Jet transport coefficients by elastic and radiative scatterings in the strongly interacting quark-gluon plasma

We extend the investigation on jet transport coefficients within the effective Dynamical QuasiParticle Model (DQPM) – constructed for the description of non-perturbative QCD phenomena of the strongly interacting quark-gluon plasma (sQGP) in line with the lattice QCD equation-of-state – by accounting for inelastic 2→ 3 reactions with gluon radiation additionally to the elastic scattering of partons. The elastic and inelastic reactions are calculated explicitly within leading-order Feynman diagrams with effective propagators and vertices from the DQPM by accounting for all channels and their interferences.

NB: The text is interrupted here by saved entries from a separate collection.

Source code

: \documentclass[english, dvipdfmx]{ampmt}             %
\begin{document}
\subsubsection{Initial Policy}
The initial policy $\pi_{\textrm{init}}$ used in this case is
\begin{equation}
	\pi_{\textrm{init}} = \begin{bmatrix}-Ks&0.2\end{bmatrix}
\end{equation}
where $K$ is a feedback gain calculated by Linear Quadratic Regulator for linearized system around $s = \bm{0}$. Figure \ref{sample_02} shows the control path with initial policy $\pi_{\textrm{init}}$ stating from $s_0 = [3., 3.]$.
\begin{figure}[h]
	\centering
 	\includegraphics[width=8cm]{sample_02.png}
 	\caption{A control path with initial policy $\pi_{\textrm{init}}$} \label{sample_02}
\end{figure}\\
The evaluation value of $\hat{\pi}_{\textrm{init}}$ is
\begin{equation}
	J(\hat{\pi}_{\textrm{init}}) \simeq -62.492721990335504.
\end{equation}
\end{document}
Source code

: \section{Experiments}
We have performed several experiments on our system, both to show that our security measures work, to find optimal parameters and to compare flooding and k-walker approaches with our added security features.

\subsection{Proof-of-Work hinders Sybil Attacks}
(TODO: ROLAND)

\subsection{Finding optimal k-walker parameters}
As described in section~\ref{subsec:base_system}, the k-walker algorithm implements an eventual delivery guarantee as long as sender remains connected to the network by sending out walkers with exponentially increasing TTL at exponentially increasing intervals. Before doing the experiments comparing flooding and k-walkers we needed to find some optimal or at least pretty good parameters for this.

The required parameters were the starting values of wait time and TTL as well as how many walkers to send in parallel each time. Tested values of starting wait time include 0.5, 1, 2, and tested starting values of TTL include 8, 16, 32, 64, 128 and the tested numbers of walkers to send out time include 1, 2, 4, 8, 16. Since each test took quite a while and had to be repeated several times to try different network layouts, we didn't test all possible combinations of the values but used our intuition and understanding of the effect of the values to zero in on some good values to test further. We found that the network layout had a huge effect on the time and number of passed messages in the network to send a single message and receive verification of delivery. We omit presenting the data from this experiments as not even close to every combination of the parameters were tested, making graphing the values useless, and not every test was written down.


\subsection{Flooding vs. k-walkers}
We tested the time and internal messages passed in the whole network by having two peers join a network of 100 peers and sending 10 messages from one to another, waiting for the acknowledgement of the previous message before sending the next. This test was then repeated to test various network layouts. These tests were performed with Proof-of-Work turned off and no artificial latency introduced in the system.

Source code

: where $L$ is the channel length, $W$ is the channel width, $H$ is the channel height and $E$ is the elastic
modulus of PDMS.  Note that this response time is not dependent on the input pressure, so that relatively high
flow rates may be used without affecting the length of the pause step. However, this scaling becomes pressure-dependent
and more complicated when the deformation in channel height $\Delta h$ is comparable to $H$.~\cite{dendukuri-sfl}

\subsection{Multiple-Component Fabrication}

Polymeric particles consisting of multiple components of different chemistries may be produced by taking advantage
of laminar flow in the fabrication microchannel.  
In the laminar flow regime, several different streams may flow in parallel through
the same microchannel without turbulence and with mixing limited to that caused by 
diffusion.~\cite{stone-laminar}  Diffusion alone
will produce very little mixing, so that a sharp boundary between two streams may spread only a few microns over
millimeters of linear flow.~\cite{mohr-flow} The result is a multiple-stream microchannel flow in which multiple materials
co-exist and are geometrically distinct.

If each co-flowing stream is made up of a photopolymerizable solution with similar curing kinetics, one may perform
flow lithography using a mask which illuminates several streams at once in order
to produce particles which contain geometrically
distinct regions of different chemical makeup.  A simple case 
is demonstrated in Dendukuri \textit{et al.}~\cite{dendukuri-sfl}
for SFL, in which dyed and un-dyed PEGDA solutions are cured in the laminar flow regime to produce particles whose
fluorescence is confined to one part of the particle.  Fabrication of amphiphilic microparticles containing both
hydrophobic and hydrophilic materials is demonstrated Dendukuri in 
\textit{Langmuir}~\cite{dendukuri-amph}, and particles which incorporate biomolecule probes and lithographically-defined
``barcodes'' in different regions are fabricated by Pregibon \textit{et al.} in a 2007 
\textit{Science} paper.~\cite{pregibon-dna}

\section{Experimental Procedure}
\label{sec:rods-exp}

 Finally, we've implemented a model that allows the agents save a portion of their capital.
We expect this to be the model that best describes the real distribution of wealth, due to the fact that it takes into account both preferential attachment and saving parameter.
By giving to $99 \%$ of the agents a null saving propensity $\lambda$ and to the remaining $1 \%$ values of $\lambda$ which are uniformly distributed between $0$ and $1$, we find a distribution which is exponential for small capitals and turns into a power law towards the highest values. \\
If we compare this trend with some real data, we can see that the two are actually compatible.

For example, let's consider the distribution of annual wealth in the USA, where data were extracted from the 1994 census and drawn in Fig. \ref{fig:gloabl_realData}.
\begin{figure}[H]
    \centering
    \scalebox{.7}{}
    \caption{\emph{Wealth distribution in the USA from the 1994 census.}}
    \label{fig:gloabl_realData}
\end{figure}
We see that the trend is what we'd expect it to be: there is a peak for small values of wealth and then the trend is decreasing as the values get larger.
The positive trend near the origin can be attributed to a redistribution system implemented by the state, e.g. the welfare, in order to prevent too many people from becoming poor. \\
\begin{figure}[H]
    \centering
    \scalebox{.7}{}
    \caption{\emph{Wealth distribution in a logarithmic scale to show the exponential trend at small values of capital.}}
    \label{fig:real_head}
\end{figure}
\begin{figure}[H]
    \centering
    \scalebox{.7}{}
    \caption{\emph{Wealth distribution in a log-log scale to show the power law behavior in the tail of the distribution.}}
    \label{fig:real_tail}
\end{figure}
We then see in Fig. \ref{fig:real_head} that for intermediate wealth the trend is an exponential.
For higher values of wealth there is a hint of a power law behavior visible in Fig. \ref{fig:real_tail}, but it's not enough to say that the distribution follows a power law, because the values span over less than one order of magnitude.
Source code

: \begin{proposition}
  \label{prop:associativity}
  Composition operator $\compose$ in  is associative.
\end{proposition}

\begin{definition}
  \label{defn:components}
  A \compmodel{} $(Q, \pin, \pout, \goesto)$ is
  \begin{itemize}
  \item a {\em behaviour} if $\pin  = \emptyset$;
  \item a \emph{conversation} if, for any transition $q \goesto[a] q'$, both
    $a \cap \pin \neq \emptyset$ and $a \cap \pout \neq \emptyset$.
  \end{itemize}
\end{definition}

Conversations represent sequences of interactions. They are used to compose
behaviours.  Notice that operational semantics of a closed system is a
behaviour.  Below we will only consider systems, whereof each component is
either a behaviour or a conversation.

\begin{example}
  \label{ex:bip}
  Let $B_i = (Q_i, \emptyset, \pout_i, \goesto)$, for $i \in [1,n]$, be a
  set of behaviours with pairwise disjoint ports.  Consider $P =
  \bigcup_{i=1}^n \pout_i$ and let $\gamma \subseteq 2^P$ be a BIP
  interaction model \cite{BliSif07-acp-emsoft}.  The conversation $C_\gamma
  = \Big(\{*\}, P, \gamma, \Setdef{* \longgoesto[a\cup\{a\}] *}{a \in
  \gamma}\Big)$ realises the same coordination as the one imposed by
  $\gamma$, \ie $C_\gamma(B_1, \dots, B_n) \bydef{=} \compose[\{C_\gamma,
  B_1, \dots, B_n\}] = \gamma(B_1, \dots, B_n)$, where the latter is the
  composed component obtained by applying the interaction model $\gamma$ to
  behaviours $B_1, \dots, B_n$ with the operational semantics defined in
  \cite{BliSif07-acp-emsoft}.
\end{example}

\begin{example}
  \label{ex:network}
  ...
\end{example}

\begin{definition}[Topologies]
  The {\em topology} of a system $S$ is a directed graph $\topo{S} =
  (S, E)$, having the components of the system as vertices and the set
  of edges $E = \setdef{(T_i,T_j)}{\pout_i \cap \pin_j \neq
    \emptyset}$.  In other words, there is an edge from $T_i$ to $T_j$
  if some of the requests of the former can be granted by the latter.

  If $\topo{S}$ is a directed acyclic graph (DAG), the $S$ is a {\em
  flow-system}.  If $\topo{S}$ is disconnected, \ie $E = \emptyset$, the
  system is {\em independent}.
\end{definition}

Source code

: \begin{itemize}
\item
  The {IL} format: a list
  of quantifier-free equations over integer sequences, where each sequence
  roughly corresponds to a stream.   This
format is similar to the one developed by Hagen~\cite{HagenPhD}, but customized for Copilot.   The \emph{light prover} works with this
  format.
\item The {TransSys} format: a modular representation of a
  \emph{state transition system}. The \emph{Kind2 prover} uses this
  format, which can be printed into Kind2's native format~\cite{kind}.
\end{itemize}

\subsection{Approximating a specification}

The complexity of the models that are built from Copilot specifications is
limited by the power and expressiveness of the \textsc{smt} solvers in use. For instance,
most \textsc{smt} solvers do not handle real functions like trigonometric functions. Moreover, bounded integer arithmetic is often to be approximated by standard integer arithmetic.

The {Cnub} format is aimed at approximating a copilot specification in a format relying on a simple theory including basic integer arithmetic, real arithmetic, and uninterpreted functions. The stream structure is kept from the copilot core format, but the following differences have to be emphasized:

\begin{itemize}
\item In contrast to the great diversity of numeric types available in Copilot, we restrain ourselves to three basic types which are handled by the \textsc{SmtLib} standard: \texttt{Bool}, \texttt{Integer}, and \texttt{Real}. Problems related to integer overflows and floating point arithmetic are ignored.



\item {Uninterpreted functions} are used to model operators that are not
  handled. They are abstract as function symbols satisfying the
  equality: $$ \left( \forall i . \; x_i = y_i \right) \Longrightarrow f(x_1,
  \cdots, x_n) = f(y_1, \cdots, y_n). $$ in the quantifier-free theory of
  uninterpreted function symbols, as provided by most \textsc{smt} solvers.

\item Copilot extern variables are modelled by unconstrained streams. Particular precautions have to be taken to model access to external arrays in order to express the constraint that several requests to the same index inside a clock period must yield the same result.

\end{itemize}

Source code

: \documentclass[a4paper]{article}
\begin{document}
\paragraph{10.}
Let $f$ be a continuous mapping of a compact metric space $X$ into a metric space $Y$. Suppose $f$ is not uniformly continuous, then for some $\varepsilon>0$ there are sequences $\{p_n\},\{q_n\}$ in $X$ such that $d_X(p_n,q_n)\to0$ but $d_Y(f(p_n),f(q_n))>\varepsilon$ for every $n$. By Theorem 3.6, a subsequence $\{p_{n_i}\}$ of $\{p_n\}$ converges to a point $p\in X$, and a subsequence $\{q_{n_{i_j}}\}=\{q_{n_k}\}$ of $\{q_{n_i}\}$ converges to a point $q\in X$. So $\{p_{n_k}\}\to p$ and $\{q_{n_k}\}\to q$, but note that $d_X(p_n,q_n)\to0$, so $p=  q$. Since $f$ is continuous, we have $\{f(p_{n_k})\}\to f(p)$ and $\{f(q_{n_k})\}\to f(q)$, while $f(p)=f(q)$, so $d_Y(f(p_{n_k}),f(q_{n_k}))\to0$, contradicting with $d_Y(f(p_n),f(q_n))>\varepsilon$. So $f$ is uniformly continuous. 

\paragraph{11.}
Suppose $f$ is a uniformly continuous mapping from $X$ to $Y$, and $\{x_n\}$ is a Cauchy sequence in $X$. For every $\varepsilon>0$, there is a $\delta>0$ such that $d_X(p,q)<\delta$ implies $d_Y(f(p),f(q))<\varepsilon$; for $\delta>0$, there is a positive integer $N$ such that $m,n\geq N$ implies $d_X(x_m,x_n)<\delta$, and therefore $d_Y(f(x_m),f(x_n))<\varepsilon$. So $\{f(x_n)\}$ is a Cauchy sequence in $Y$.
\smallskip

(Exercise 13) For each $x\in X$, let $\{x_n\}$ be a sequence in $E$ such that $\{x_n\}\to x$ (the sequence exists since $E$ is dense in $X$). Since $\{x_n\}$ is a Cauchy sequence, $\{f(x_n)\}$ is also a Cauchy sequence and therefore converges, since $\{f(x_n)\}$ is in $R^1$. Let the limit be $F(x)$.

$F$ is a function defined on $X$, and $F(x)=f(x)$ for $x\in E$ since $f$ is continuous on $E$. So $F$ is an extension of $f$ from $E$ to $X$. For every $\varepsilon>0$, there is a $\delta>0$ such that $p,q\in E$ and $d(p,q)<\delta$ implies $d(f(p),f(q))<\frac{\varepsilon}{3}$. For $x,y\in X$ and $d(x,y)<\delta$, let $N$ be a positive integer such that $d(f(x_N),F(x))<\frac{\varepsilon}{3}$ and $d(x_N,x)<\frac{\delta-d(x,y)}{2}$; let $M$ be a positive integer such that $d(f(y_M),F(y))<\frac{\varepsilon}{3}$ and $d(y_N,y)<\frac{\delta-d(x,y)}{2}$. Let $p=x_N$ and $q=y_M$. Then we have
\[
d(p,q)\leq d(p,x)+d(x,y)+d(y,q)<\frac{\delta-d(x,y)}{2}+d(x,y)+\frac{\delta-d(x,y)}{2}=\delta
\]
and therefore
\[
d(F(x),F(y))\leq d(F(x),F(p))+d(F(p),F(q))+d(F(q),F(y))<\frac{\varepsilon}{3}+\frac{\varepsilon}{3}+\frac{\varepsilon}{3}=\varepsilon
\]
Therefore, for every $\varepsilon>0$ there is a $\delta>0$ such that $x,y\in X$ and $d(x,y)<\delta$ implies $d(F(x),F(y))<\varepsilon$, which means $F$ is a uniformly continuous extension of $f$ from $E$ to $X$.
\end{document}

We present the results for the jet transport coefficients such as the transverse momentum transfer squared q̂ per unit length as well as the energy loss Δ E = dE/dx per unit length in the sQGP and investigate their dependence on the temperature T and momentum of the jet parton depending on the choice of the strong coupling constant α_s in thermal, jet parton and radiative vertices. For the latter we consider different scenarios used in the literature and find a very strong dependence of q̂ and Δ E on the choice of α_s. Moreover, we explore the relation of q̂/T^3 to the ratio of specific shear viscosity to entropy density η/s and show that the ratio T^3/q̂ to η/s has a strong T dependence – especially when approaching to T_c – on the choice of α_s in scattering vertices.